--- WORK TO BE COMPLETED ---
Transcribe exactly everything in the data below from the line containing "some verify the" down to the line containing "interatomic potentials before", both lines included and nothing further.
START ENTRIES SHOWN
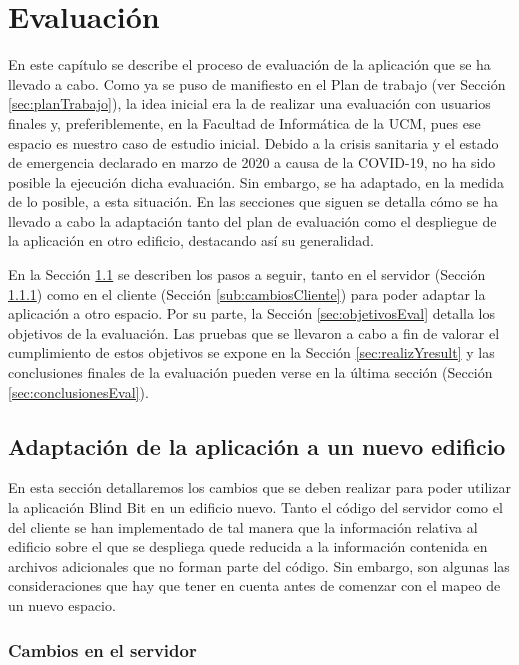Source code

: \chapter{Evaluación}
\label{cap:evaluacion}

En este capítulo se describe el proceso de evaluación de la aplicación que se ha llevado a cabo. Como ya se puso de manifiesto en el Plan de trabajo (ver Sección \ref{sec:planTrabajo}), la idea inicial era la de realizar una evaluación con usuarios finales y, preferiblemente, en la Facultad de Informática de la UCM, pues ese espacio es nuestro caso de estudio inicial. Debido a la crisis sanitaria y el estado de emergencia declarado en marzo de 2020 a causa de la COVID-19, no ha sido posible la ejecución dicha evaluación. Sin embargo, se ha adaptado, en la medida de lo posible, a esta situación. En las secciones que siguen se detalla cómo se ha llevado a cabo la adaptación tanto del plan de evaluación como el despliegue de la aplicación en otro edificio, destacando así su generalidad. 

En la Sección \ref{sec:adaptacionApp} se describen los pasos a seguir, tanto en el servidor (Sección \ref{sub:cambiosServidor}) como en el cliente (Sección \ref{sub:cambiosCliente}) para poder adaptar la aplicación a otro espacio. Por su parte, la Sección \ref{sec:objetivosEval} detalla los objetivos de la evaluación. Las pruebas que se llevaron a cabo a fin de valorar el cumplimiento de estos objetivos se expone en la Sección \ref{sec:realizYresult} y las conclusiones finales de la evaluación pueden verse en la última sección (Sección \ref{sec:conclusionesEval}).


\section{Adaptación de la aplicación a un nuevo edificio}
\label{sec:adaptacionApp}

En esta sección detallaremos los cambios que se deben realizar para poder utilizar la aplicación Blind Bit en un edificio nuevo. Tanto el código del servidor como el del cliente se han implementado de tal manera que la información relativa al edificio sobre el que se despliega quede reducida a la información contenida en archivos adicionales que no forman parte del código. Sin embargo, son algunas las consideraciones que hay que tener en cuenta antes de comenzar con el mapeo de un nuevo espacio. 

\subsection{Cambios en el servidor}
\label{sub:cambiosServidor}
END ENTRIES SHOWN
START ENTRIES SHOWN
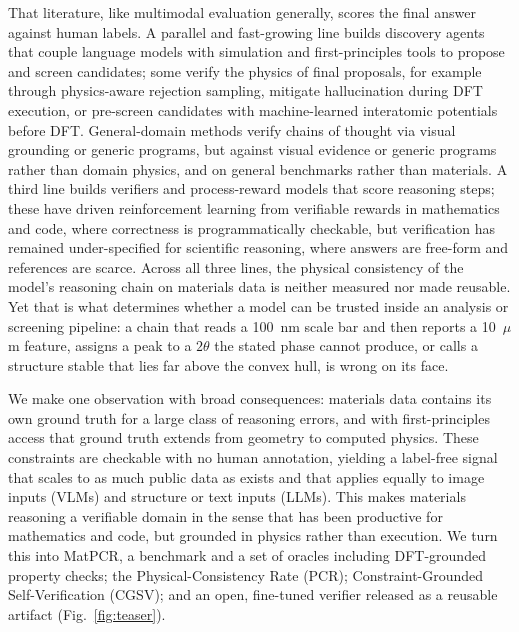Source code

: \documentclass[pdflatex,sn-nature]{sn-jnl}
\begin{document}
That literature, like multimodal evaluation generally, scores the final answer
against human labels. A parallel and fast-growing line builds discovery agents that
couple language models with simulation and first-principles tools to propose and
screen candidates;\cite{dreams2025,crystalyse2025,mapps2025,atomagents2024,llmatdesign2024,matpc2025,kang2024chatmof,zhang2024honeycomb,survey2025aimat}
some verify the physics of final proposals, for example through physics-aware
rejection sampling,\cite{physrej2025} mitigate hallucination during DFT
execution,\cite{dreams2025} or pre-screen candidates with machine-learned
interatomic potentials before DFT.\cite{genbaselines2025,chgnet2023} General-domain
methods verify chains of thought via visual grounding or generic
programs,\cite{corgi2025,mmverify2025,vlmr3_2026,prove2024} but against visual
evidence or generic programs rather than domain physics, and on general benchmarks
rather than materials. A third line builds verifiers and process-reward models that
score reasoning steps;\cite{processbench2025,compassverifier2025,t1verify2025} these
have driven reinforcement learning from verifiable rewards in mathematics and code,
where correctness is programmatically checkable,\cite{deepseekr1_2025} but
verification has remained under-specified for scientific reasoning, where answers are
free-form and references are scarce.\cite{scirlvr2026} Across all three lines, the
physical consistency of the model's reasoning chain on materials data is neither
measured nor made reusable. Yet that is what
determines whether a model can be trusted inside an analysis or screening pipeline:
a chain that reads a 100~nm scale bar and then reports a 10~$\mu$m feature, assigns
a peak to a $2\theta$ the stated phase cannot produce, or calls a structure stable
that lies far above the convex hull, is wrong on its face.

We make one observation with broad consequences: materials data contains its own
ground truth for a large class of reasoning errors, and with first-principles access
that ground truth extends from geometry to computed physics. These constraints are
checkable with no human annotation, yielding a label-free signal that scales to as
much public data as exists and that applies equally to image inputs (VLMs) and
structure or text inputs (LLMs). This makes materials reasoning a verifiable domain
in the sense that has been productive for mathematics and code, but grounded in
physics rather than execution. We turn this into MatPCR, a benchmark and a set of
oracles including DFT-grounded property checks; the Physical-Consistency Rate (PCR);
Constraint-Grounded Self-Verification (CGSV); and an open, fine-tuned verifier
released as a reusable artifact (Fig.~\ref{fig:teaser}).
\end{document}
END ENTRIES SHOWN
--- WRITTEN RESPONSE ---
some verify the physics of final proposals, for example through physics-aware
rejection sampling,\cite{physrej2025} mitigate hallucination during DFT
execution,\cite{dreams2025} or pre-screen candidates with machine-learned
interatomic potentials before DFT.\cite{genbaselines2025,chgnet2023} General-domain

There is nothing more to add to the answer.